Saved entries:
________

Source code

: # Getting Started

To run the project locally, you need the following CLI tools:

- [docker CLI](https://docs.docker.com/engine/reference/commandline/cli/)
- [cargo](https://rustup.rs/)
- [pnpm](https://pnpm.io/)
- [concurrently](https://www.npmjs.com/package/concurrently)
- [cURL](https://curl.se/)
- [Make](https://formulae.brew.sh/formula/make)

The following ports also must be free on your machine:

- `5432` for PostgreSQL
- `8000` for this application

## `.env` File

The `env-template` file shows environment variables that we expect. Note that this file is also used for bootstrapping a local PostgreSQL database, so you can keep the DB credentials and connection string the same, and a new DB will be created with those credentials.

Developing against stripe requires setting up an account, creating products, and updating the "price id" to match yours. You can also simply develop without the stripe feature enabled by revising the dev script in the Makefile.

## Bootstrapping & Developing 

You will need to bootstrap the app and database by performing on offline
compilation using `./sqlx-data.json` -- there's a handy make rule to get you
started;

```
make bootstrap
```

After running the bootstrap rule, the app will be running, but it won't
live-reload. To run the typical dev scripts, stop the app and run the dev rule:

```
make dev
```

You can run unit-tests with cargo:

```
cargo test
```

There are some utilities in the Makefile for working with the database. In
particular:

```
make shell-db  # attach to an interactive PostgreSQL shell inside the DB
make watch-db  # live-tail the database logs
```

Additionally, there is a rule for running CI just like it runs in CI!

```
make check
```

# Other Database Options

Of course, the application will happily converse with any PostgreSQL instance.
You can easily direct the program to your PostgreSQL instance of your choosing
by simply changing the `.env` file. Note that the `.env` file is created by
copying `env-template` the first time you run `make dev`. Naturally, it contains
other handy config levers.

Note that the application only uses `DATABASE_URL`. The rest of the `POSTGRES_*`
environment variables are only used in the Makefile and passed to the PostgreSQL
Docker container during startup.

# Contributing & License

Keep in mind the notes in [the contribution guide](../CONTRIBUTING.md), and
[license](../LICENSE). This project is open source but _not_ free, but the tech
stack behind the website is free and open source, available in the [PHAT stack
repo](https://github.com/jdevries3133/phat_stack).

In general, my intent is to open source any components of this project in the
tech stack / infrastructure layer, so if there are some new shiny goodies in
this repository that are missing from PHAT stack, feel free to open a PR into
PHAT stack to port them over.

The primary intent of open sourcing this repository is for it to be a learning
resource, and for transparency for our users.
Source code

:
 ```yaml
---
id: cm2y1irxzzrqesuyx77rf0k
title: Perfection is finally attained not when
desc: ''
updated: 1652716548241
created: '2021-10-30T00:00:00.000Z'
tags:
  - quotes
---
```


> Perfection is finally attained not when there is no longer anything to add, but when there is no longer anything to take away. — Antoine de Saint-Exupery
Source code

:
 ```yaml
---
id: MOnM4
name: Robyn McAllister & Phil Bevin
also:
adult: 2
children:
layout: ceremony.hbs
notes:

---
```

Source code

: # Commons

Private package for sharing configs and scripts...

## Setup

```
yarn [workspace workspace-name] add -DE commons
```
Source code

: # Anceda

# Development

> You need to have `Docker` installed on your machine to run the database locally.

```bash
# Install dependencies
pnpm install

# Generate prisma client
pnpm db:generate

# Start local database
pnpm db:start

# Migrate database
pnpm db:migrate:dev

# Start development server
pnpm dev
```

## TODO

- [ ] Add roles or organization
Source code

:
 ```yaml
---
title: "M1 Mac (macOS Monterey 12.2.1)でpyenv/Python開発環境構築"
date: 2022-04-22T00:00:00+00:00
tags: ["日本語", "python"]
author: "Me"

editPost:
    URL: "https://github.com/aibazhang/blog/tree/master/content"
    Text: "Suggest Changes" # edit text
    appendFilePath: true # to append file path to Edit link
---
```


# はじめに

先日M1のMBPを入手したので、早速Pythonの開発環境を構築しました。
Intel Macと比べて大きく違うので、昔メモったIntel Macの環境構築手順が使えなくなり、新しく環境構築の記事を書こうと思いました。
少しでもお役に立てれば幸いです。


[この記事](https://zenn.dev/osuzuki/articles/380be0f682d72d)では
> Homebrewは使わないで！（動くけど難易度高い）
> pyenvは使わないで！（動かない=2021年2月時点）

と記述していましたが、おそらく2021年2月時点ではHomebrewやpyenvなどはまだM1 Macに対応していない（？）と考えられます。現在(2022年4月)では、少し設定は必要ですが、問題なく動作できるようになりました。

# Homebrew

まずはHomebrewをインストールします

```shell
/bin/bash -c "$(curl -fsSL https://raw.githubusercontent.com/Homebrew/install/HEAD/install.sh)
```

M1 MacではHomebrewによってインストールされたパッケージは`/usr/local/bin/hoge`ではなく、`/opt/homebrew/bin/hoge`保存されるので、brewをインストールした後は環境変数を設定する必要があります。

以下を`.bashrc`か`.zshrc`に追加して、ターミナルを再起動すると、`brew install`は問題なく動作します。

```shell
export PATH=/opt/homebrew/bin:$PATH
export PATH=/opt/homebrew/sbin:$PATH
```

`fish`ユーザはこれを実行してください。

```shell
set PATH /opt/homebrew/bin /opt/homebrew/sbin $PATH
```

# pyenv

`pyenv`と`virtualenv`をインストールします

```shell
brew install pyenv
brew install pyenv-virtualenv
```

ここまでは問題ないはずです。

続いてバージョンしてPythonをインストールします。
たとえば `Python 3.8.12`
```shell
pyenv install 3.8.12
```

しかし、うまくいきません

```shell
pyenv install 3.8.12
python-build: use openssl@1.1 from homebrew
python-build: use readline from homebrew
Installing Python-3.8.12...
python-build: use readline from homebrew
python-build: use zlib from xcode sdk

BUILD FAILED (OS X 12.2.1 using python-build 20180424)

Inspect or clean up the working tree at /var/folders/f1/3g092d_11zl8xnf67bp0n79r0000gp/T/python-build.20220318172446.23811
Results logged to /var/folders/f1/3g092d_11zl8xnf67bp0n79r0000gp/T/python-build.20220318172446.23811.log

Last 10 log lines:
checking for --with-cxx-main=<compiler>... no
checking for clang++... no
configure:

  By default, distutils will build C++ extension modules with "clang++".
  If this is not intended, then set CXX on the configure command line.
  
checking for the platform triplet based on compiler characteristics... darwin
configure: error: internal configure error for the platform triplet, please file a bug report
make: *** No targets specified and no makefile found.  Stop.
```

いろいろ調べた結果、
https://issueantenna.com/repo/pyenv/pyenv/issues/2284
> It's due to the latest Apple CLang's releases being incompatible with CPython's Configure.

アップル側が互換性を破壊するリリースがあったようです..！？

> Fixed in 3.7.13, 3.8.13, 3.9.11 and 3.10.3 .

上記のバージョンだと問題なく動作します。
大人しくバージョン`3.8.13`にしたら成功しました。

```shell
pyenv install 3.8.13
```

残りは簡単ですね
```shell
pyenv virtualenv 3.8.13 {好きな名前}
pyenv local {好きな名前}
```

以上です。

________

- [WHAT YOU ARE ASKED TO DO]: Where a line of the entries above holds the word "virtualenv", return that line.

- [EXERCISE OUTPUT]:
`pyenv`と`virtualenv`をインストールします
brew install pyenv-virtualenv
pyenv virtualenv 3.8.13 {好きな名前}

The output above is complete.